As they milled about outside in the garth after the ceremony, Ranulf told Hywel that Malcolm’s grandfather had been the one to knight the sixteen-year-old Henry Fitz Empress. “I can scarcely believe that was ten years ago,” he said, “but I suppose I’ll be saying that, too, when another ten years have raced by and it is my son whom Harry is knighting.”
Hywel was only half-listening, his mind on getting back to the Castle Bariere, where an abundance of wine and food and shade awaited them. Gazing up at the bleached-bone expanse of sky, he winced. The abbey was built upon a hill and afforded them a fine view of the cite’s brown-red roofs and the moss-green surface of the River Isle, as sluggish and slow-moving as the few townspeople out and about in the noonday sun. His temples were damp with perspiration and Hywel was suddenly very homesick, not for family or friends or even absent bedmates, but for the incessant rains, cooling winds, and early morning mists of Wales.
He glanced toward Henry, but the king was still deep in conversation with Malcolm and his newfound allies, the Count of Barcelona and the Viscount of Beziers and Carcassonne, embittered enemies of the man they would soon face at Toulouse. The turnout of highborn lords to the English king’s banners had been impressive. Virtually every baron of England, Normandy, Anjou, and Aquitaine had come in answer to his summons. Henry had allowed his English knights to pay scutage in lieu of military service, and used the money to hire soldiers, mercenaries who would fight as long as he had need of them. He had the most formidable siege engines Hywel had ever seen, trebuchets and mangonels and even Greek fire, the incendiary weapon of the crusaders. Despite the stifling summer heat, the thought of this army being turned loose upon Wales was one that Hywel found chilling.
“There is William de Tancarville,” Ranulf said suddenly, nudging Hywel with his elbow.
Hywel had met the Chamberlain of Normandy on several occasions, but he did not understand why Ranulf should be pointing him out now with such enthusiasm. “So?”
“You see de Tancarville’s squire? Not the one with freckles, the other. I heard an amazing story about that lad yesterday, told to me by William d’Aubigny, who was a witness and swears it to be gospel truth.”
Hywel’s interest was piqued. “I am listening.”
“The lad is John Marshal’s son. Are you familiar with Marshal? He was one of my sister Maude’s supporters, but he is presently out of favor with Harry, who recently deprived him of Marlborough Castle. I’ve always been convinced that Marshal’s veins flow with ice water, not blood, for he was once trapped in a burning bell tower and still balked at surrendering, an act of bravado that cost him an eye. But I’d never heard about the incident at Newbury, mayhap because I was dwelling in Wales by then.”
“What happened at Newbury?”
“Stephen was still king then, and he’d demanded that Marshal yield up his castle at Newbury. Marshal requested a truce so he could consult with my sister Maude in Normandy, and he offered his youngest son, William, as a hostage. He then took advantage of the truce to refortify Newbury. And when Stephen warned him that the boy’s life would be forfeit if he did not surrender the castle, he sent a message back that Stephen could go ahead and hang the boy, for he had the hammer and anvil to forge other and better sons.”

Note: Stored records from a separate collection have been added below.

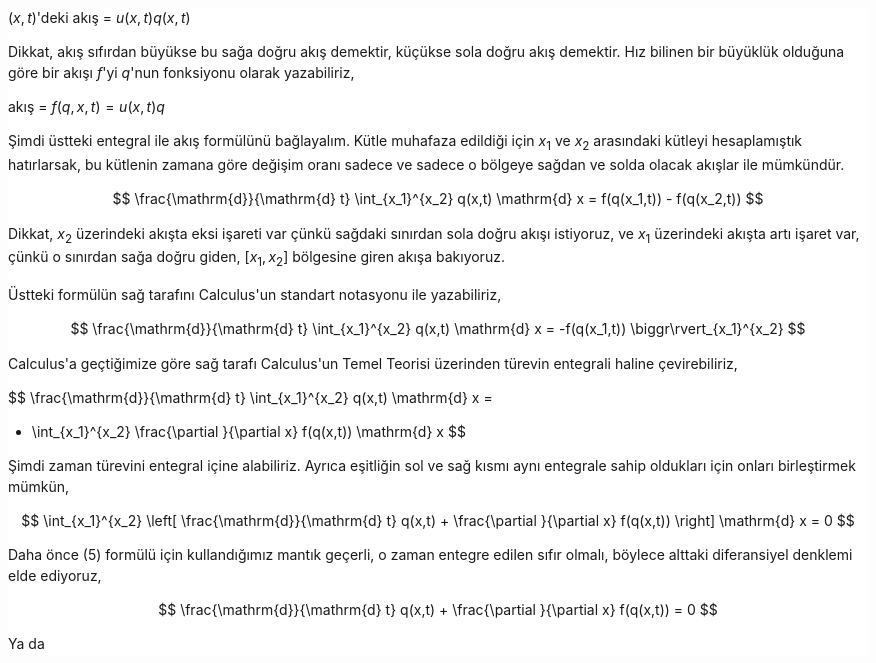$(x,t)$'deki akış  = $u(x,t) q(x,t)$

Dikkat, akış sıfırdan büyükse bu sağa doğru akış demektir, küçükse sola doğru
akış demektir. Hız bilinen bir büyüklük olduğuna göre bir akışı $f$'yi $q$'nun
fonksiyonu olarak yazabiliriz,

akış = $f(q,x,t) = u(x,t) q$ 

Şimdi üstteki entegral ile akış formülünü bağlayalım. Kütle muhafaza edildiği
için $x_1$ ve $x_2$ arasındaki kütleyi hesaplamıştık hatırlarsak, bu kütlenin
zamana göre değişim oranı sadece ve sadece o bölgeye sağdan ve solda olacak
akışlar ile mümkündür.

$$
\frac{\mathrm{d}}{\mathrm{d} t} \int_{x_1}^{x_2} q(x,t) \mathrm{d} x =
f(q(x_1,t)) - f(q(x_2,t)) 
$$

Dikkat, $x_2$ üzerindeki akışta eksi işareti var çünkü sağdaki sınırdan
sola doğru akışı istiyoruz, ve $x_1$ üzerindeki akışta artı işaret var,
çünkü o sınırdan sağa doğru giden, $[x_1,x_2]$ bölgesine giren akışa
bakıyoruz.

Üstteki formülün sağ tarafını Calculus'un standart notasyonu ile yazabiliriz,

$$
\frac{\mathrm{d}}{\mathrm{d} t} \int_{x_1}^{x_2} q(x,t) \mathrm{d} x =
-f(q(x_1,t)) \biggr\rvert_{x_1}^{x_2}
$$

Calculus'a geçtiğimize göre sağ tarafı Calculus'un Temel Teorisi üzerinden
türevin entegrali haline çevirebiliriz,

$$
\frac{\mathrm{d}}{\mathrm{d} t} \int_{x_1}^{x_2} q(x,t) \mathrm{d} x =
- \int_{x_1}^{x_2} \frac{\partial }{\partial x} f(q(x,t)) \mathrm{d} x
$$

Şimdi zaman türevini entegral içine alabiliriz. Ayrıca eşitliğin sol ve sağ
kısmı aynı entegrale sahip oldukları için onları birleştirmek mümkün,

$$
\int_{x_1}^{x_2}
\left[
\frac{\mathrm{d}}{\mathrm{d} t} q(x,t) + \frac{\partial }{\partial x} f(q(x,t)) 
\right]
\mathrm{d} x  = 0
$$

Daha önce (5) formülü için kullandığımız mantık geçerli, o zaman entegre
edilen sıfır olmalı, böylece alttaki diferansiyel denklemi elde ediyoruz,

$$
\frac{\mathrm{d}}{\mathrm{d} t} q(x,t) + \frac{\partial }{\partial x} f(q(x,t))  = 0
$$

Ya da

“Jesu! Not only does the man have ice water for blood, he has a stone where his heart ought to be. What saved the boy, then? Did Marshal relent at the last moment?”
“No. Luckily for the lad, Stephen did. They’d taken him out to be hanged. He was only about four or five and thought it was a game of some sort. But once the hangman put the noose around the boy’s neck, Stephen could not go through with it.”
Hywel turned for a better look at young William Marshal, truly one of Fortune’s favorites, and then slapped away a buzzing horsefly. “If we do not get into the shade soon, I’m going to be broiled alive. When I calculated all the risks I’d be encountering on this campaign, I was most worried about French arrows or the French pox. Who knew that the French sun would be my greatest foe?”
Ranulf shook his head slowly. “For the life of me, I cannot figure out why you did come along. No more talk about being bored or wanting to see Paris. Tell me the truth, Hywel. Why are you here?”
“To keep you out of trouble, why else? I am much too fond of Rhiannon to see her a widow.”
Neither one had heard Henry’s approach and they both jumped at the sudden sound of his voice. “What are you two arguing about?” he asked, for they’d been speaking in Welsh, a language that still eluded him.
“I’ve been trying to get Hywel to reveal the real reason behind his inexplicable desire to see the Toulousin.”
“I need another reason besides my wish to serve the king?” Hywel asked, so blandly and blatantly disingenuous that Henry and Ranulf both burst out laughing.
“I think I could hazard a guess as to why Lord Hywel wanted to come,” Henry said to Ranulf. “What better way to take the measure of a man than to fight alongside him?” And although Hywel laughed, too, Ranulf saw his eyes narrow slightly, as if from the sun’s glare, and knew that his nephew had solved the mystery of the Welsh prince’s presence in the army of the English king.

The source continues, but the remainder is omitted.